> TASK DETAILS: Provide the number of lines in the material below that include the word "Google", without any accompanying text.

━━━━━━━━━━━━━━━━━━━━

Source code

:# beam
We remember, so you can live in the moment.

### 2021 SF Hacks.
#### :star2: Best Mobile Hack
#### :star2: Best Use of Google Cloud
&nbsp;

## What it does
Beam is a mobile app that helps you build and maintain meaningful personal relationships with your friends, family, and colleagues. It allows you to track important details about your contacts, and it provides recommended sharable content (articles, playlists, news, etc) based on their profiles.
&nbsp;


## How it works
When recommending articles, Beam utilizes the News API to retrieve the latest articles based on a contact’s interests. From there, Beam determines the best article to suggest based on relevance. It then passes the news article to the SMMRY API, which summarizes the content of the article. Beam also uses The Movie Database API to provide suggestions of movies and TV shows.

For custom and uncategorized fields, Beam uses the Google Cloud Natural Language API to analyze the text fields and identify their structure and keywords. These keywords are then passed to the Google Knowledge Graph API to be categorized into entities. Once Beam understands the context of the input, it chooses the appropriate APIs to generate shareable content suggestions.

━━━━━━━━━━━━━━━━━━━━

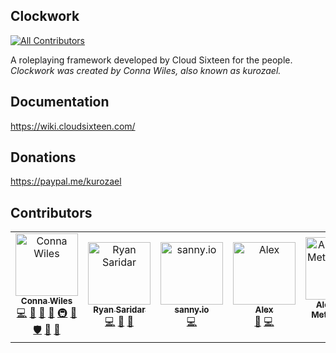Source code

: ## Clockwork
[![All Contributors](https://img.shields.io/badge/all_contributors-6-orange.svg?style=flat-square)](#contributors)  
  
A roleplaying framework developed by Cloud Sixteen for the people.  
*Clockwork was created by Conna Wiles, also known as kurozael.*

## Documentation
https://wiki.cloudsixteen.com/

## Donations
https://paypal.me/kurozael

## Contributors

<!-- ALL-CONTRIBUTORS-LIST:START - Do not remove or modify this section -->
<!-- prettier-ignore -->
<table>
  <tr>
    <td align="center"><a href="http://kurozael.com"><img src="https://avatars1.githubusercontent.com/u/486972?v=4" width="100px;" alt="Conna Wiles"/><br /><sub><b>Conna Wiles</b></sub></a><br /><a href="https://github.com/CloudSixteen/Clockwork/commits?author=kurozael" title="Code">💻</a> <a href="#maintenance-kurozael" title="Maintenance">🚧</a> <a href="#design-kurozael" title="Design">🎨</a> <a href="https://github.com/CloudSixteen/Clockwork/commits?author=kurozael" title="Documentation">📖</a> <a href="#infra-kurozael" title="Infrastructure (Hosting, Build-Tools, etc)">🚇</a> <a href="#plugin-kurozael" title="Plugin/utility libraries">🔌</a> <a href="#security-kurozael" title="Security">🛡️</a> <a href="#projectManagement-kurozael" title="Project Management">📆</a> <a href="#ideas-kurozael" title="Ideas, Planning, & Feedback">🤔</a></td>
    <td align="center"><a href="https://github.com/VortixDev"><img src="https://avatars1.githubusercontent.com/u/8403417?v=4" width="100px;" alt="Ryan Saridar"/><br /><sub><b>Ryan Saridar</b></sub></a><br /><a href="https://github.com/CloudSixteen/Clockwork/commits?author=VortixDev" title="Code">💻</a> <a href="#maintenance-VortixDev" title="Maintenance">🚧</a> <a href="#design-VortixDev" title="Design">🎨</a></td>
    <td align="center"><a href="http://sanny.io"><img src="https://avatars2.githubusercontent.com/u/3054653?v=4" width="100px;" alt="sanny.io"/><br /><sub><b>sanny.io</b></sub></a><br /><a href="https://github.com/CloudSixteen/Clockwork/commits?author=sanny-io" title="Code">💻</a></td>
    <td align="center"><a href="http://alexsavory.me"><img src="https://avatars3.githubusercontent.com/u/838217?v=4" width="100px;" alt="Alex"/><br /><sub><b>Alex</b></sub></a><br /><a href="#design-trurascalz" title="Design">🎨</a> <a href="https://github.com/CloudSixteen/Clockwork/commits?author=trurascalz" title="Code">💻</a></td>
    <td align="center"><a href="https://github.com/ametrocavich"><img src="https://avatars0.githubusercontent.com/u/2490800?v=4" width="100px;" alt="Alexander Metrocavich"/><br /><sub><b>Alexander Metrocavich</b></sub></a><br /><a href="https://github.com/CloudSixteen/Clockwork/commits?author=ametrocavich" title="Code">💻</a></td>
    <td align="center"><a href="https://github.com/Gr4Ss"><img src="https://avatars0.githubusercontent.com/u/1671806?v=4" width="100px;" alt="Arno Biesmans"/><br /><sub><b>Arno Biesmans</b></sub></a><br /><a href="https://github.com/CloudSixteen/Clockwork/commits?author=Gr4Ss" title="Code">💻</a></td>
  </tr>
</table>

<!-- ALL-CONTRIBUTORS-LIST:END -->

━━━━━━━━━━━━━━━━━━━━

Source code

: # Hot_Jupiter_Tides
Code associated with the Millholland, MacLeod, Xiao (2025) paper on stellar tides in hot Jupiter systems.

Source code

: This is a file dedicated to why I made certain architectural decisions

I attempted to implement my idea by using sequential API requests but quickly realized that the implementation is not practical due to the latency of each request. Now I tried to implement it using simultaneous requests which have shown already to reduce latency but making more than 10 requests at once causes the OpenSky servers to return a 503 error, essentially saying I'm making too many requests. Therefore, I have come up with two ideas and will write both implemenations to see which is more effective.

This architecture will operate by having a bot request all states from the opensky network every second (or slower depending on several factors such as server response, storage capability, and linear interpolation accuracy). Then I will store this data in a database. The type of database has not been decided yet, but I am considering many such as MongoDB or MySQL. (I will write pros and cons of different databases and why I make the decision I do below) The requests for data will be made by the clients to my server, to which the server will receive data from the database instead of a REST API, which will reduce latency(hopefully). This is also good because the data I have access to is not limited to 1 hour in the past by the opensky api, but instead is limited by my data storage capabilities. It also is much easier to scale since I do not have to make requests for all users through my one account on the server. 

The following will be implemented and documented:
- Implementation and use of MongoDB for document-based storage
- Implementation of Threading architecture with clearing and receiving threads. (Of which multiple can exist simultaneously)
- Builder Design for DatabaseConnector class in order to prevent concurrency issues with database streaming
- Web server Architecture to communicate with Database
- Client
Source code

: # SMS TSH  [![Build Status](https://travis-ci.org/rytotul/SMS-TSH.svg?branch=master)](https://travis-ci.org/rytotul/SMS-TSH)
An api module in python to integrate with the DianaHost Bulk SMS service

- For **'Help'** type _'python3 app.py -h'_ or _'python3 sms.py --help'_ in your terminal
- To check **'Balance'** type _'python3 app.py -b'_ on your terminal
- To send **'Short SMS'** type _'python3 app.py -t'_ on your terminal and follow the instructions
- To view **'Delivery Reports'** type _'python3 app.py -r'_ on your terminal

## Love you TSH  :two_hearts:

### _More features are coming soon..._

━━━━━━━━━━━━━━━━━━━━

> YOUR RESPONSE: 2